Hi there

I'm glad you found a new light at the end of the tunnel. I certainly know the mixture of feelings hope and knowing it would be a long road. 32 years without making sense of the person you love is a long time, no wonder you cried when some things started to make sense, and when you discovered you are not alone in this. About 100 million people have BPD worldwide, imagine how many family members, friends, spouses... .are afected by this, and we have lived as if no one could understand what we go through.
When you think about those numbers, you get mad about the health system not meking a bigger effort to take it seriously, but that's another story.
I hope you can take some relief by writing your experiences. I'm glad you have a daugter that could shed some wisdom in the matter. She must be a great support to you, you can team up on this.

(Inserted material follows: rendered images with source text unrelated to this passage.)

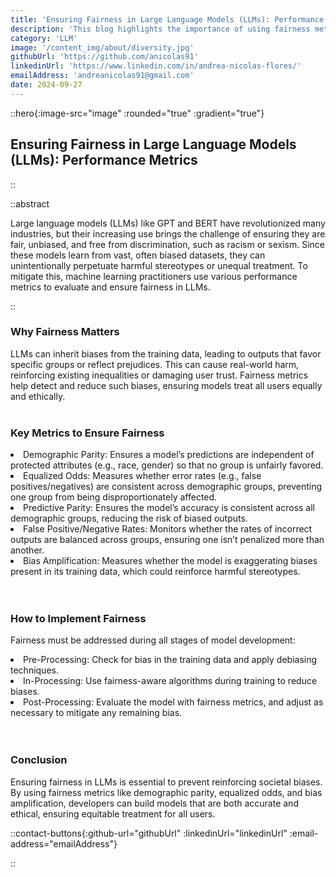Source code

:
 ```yaml
---
title: 'Ensuring Fairness in Large Language Models (LLMs): Performance Metrics'
description: 'This blog highlights the importance of using fairness metrics like demographic parity, equalized odds, and bias amplification to ensure large language models (LLMs) are unbiased, fair, and do not perpetuate harmful stereotypes or discrimination.'
category: 'LLM'
image: '/content_img/about/diversity.jpg'
githubUrl: 'https://github.com/anicolas91'
linkedinUrl: 'https://www.linkedin.com/in/andrea-nicolas-flores/'
emailAddress: 'andreanicolas91@gmail.com'
date: 2024-09-27
---
```


::hero{:image-src="image" :rounded="true" :gradient="true"}

## Ensuring Fairness in Large Language Models (LLMs): Performance Metrics

::

::abstract

Large language models (LLMs) like GPT and BERT have revolutionized many industries, but their increasing use brings the challenge of ensuring they are fair, unbiased, and free from discrimination, such as racism or sexism. Since these models learn from vast, often biased datasets, they can unintentionally perpetuate harmful stereotypes or unequal treatment. To mitigate this, machine learning practitioners use various performance metrics to evaluate and ensure fairness in LLMs.

::


### Why Fairness Matters
LLMs can inherit biases from the training data, leading to outputs that favor specific groups or reflect prejudices. This can cause real-world harm, reinforcing existing inequalities or damaging user trust. <span class="text-warning">Fairness metrics help detect and reduce such biases, ensuring models treat all users equally and ethically</span>.
<br></br>

### Key Metrics to Ensure Fairness

<li><span class="text-warning underline">Demographic Parity:</span> Ensures a model’s predictions are independent of protected attributes (e.g., race, gender) so that no group is unfairly favored.</li>

<li><span class="text-warning underline">Equalized Odds:</span> Measures whether error rates (e.g., false positives/negatives) are consistent across demographic groups, preventing one group from being disproportionately affected.</li>

<li><span class="text-warning underline">Predictive Parity:</span> Ensures the model’s accuracy is consistent across all demographic groups, reducing the risk of biased outputs.</li>

<li><span class="text-warning underline">False Positive/Negative Rates:</span> Monitors whether the rates of incorrect outputs are balanced across groups, ensuring one isn’t penalized more than another.</li>

<li><span class="text-warning underline">Bias Amplification:</span> Measures whether the model is exaggerating biases present in its training data, which could reinforce harmful stereotypes.</li>
<br></br>

### How to Implement Fairness
Fairness must be addressed during all stages of model development:

<li><span class="text-warning underline">Pre-Processing:</span> Check for bias in the training data and apply debiasing techniques.</li>
<li><span class="text-warning underline">In-Processing:</span> Use fairness-aware algorithms during training to reduce biases.</li>
<li><span class="text-warning underline">Post-Processing:</span> Evaluate the model with fairness metrics, and adjust as necessary to mitigate any remaining bias.</li>
<br></br>

### Conclusion
Ensuring fairness in LLMs is essential to prevent reinforcing societal biases. By using fairness metrics like demographic parity, equalized odds, and bias amplification, developers can build models that are both accurate and ethical, ensuring equitable treatment for all users.

::contact-buttons{:github-url="githubUrl" :linkedinUrl="linkedinUrl" :email-address="emailAddress"}

::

We "nons" often also think in terms: "we do harm... .Well, they deserve it, because they did us harm". The thing is, in the long run, not long after, that harm hurts us back, and it makes our life and our relationships worse and more painful for everybody. So, the question to your husband is, "yeah, they migh deserve it, and it sure feels good in the moment to vent, but, is it making your life better in any way?" The think is, it takes a long way to realize that just stopping some behaviors that feel logic and justified in the moment, we can make things a lot better for ourselves. It works for us as partners, and it works for them also, but they are holding very hard to the thought that they need immediate relief for the rage/pain/frustration they are feeling, and if they do something differently they are failing themselves, or being "fake". I don't know if I'm making a lot of sense.
Wish you the best, and I hope we see you sharing good news, and anything you need to share.